Zhixing Cao's work helps scientists gain groundbreaking insight into cancer therapeutics, vaccine development, drug discovery, and other complicated cytological issues.
Recently, he developed a gene expression analytical model with the most complete physiological details to date including cell growth and cell division, which allow the accurate revealing of the coupling mechanism of cellular physiology and gene expression.
Biochemical models for cells are usually cursed by dimensionality due to the large number of reactions and reactants in cells. Zhixing Cao used non-Markovian models to reduce the dimension, and also developed a differential machine learning method to efficiently solve it. Such a method significantly reduces the amount of data required for modeling to 1/30 of samples that the classic method needs.
During his Ph.D., Zhixing Cao devoted himself to solving the longstanding problem of process control to optimally regulate a production process in an uncertain and complex environment. He developed a theoretical paradigm to systematically improve regulation precision and to ensure final product quality from four aspects—modeling, control, optimization, and monitoring. When he worked at Harvard, he applied the theory to devise an intelligent optimization protocol to personalize insulin therapy for diabetic patients so as to enhance the treating performance while reducing cost.

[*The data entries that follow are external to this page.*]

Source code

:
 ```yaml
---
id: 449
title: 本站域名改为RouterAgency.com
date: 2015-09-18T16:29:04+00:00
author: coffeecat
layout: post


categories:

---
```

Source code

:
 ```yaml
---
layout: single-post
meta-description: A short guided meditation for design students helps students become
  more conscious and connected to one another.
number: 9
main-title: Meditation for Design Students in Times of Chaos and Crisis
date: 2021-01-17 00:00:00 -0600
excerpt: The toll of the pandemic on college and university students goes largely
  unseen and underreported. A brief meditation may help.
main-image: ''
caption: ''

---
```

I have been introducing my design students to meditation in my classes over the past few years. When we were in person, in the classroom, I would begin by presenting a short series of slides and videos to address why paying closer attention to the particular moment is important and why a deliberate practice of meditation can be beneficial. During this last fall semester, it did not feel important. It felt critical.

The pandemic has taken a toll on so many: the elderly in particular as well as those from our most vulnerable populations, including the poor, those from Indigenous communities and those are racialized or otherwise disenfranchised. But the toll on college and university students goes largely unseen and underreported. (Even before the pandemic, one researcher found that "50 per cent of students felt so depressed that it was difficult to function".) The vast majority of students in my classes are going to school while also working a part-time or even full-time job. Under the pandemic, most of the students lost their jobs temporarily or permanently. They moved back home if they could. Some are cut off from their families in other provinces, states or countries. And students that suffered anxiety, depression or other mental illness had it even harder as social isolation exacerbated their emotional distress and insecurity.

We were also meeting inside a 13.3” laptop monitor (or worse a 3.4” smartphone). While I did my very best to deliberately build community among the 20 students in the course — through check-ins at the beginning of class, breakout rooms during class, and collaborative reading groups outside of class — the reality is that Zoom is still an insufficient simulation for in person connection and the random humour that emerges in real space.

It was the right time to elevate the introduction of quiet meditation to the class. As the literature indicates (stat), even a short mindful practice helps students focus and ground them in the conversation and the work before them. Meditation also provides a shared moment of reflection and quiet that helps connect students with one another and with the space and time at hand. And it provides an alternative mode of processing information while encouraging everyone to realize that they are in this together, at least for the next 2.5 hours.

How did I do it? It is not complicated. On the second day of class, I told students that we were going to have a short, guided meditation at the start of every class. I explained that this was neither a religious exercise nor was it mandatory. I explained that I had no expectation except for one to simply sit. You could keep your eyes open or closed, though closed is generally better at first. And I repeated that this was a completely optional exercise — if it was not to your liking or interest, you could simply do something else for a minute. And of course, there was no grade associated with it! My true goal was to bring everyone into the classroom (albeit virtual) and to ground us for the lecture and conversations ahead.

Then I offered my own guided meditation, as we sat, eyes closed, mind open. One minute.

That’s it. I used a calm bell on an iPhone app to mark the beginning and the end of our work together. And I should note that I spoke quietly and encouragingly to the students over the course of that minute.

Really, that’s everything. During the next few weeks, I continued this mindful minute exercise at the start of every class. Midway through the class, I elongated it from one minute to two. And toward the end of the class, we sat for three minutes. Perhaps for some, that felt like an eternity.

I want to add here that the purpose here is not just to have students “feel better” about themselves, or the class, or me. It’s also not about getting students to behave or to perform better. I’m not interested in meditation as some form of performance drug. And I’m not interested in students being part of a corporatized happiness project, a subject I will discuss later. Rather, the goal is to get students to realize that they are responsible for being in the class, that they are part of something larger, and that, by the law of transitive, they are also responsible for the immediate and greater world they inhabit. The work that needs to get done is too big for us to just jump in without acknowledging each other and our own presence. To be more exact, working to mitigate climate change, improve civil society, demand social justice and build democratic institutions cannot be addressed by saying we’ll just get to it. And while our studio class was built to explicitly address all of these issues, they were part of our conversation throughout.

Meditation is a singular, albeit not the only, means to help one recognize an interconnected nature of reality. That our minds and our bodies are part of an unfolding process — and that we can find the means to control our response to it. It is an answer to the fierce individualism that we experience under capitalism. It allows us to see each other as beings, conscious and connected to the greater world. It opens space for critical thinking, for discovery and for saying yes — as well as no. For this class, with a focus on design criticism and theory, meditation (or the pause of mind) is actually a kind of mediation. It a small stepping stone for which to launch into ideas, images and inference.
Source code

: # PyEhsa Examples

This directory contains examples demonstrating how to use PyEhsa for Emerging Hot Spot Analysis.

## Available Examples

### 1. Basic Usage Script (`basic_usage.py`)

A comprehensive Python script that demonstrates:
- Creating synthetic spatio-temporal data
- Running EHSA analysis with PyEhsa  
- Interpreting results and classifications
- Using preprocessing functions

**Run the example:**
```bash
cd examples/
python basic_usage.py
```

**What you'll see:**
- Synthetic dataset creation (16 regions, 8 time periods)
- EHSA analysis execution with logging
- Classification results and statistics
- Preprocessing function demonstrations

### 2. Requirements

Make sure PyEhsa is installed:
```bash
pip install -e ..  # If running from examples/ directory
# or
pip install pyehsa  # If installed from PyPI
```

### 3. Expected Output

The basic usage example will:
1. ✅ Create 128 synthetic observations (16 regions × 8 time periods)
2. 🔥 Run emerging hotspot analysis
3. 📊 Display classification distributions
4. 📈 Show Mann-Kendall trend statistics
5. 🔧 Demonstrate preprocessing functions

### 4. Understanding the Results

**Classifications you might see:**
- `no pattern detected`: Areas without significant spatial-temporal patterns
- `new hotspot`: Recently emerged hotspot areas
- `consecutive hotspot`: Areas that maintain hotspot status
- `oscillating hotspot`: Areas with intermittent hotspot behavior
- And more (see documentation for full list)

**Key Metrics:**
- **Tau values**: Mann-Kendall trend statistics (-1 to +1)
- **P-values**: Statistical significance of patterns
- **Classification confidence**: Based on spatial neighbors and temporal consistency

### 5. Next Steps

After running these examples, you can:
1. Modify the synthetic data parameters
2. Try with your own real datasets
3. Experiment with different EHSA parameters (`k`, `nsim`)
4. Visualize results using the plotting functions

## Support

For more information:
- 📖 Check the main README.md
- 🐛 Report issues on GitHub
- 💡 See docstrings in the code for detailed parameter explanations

Zhixing Cao went to the University of Edinburgh as a postdoc in 2017. Then he started working on deciphering gene regulatory mechanisms in the field of stochastic computational biology, a fast-growing interdisciplinary field at the intersection of biology, chemistry, mathematics, and physics.
In 2018, Zhixing Cao devised an approach named linear mapping approximation that maps a nonlinear gene regulatory network onto a linear one. The approach enables solving stochastic dynamics of gene expression in large scale and analyzing single-cell data in a high-throughput way possible. This approach strikingly boosted the computation efficiency 45 times compared to the traditional ones. The work was published in Nature Communications and further followed by many renowned scholars from Oxford, MIT, ETH Zurich,etc.
In 2019, Zhixing Cao decided to join ECUST in Shanghai as a prestigious 1000-Plan professor at an age of 29 years.